Closed eda57068-96ad-4b33-8431-9c528f59a6a6 closed 10 years ago
bpo-13600 has been marked as a duplicate of this issue.
FRT, +1 to the idea of adding encoded_format and decoded_format attributes to CodecInfo, and also to adding {str,bytes}.{transform,untransform} back.
What is the status of this issue? Is there still a fan of this issue motivated to write a PEP, a patch or something like that?
It's still on my radar to come back and have a look at it. Feedback from the web folks doing Python 3 migrations is that it would have helped them in quite a few cases.
I want to get a couple of other open PEPs out of the way first, though (mainly 394 and 409)
My current opinion is that this should be a PEP for 3.4, to make sure we flush out all the corner cases and other details correctly.
For that matter, with the relevant codecs restored in 3.2, a transform() helper could probably be added to six (or a new project on PyPI) to prototype the approach.
Setting as a release blocker for 3.4 - this is important.
FWIW it's, I've been thinking further about this recently and I think implementing this feature as builtin methods is the wrong way to approach it.

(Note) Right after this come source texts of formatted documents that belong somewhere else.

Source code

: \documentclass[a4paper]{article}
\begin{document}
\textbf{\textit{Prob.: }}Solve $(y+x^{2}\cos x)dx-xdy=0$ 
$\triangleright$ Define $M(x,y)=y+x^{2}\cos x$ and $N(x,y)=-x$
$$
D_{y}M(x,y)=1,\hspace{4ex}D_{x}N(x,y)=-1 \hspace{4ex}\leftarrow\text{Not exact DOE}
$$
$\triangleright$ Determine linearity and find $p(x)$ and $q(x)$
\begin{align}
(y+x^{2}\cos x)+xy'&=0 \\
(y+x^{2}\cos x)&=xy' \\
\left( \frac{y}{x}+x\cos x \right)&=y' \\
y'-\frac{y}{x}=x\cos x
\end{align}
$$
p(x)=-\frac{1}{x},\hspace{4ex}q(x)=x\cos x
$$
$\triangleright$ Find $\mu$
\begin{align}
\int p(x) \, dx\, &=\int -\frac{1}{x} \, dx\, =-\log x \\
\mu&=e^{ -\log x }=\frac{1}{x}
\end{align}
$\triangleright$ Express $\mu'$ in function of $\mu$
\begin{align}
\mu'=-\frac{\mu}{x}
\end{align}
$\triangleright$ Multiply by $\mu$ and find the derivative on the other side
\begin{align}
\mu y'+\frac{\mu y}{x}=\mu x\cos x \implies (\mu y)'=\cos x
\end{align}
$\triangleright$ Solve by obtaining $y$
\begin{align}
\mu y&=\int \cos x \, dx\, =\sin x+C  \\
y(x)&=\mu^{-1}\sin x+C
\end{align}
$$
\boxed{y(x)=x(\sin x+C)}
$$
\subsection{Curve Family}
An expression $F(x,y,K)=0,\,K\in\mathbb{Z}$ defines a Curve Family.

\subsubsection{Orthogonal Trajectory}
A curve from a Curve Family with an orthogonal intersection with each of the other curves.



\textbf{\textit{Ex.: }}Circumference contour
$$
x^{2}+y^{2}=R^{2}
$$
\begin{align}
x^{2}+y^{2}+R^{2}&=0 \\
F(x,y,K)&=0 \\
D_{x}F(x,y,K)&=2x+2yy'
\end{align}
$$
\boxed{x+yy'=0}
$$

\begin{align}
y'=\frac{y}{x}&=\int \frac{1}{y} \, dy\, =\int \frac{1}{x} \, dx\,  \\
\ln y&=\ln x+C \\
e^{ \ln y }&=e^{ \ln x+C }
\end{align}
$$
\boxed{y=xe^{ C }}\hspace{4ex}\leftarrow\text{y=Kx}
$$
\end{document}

Instead, I propose the addition of codecs.encode and codecs.decode methods that are type neutral (leaving any type checks entirely up to the codecs themselves), while the str.encode and bytes.decode methods retain their current strict test model related type restrictions.
Also, I now think my previous proposal for nice error messages was massively over-engineered. A much simpler approach is to just replace the status quo:
>>> "".encode("bz2_codec")
Traceback (most recent call last):
File "<stdin>", line 1, in <module>
File "/home/ncoghlan/devel/py3k/Lib/encodings/bz2_codec.py", line 17, in bz2_encode
return (bz2.compress(input), len(input))
File "/home/ncoghlan/devel/py3k/Lib/bz2.py", line 443, in compress
return comp.compress(data) + comp.flush()

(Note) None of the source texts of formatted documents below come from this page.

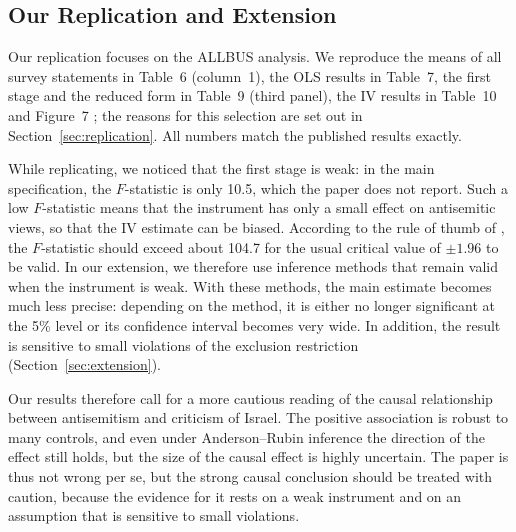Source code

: \subsection{Our Replication and Extension}

Our replication focuses on the ALLBUS analysis. We reproduce the means of all survey statements in Table~6 (column~1), the OLS results in Table~7, the first stage and the reduced form in Table~9 (third panel), the IV results in Table~10 and Figure~7 \citep{binstok2024}; the reasons for this selection are set out in Section~\ref{sec:replication}. All numbers match the published results exactly.

While replicating, we noticed that the first stage is weak: in the main specification, the $F$-statistic is only 10.5, which the paper does not report. Such a low $F$-statistic means that the instrument has only a small effect on antisemitic views, so that the IV estimate can be biased. According to the rule of thumb of \citet{lee2022}, the $F$-statistic should exceed about 104.7 for the usual critical value of $\pm 1.96$ to be valid. In our extension, we therefore use inference methods that remain valid when the instrument is weak. With these methods, the main estimate becomes much less precise: depending on the method, it is either no longer significant at the 5\% level or its confidence interval becomes very wide. In addition, the result is sensitive to small violations of the exclusion restriction (Section~\ref{sec:extension}).

Our results therefore call for a more cautious reading of the causal relationship between antisemitism and criticism of Israel. The positive association is robust to many controls, and even under Anderson--Rubin inference the direction of the effect still holds, but the size of the causal effect is highly uncertain. The paper is thus not wrong per se, but the strong causal conclusion should be treated with caution, because the evidence for it rests on a weak instrument and on an assumption that is sensitive to small violations.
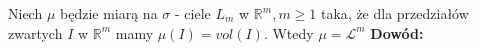 \begin{lem}
	Niech $\mu$ będzie miarą na $\sigma$ - ciele $L_m$ w $\mathbb{R}^m, m \geq 1$ taka, że dla przedziałów zwartych $I$ w $\mathbb{R}^m$ mamy $\mu(I) = vol(I)$. Wtedy $\mu = \mathcal{L}^m$
	\newline
	\textbf{Dowód:} \citep[3.45]{Tworzewski}
\end{lem}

TypeError: 'str' does not support the buffer interface
with a better error with more context like:
UnicodeEncodeError: encoding='bz2_codec', errors='strict', codec_error="TypeError: 'str' does not support the buffer interface"
A similar change would be straightforward on the decoding side.
This would be a good use case for __cause__, but the codec error should still be included in the string representation.
Many have chimed in on this topic but I thought I would lend my stance--for whatever it is worth.
I also believe most of these do not fit concept of a character codec and some sort of transforms would likely be useful, however most are sort of specialized (e.g., there should probably be a generalized compression library interface al la hashlib):
rot13: a (albeit simplistic) text cipher (str to str; though bytes to bytes could be argued since since many crypto functions do that)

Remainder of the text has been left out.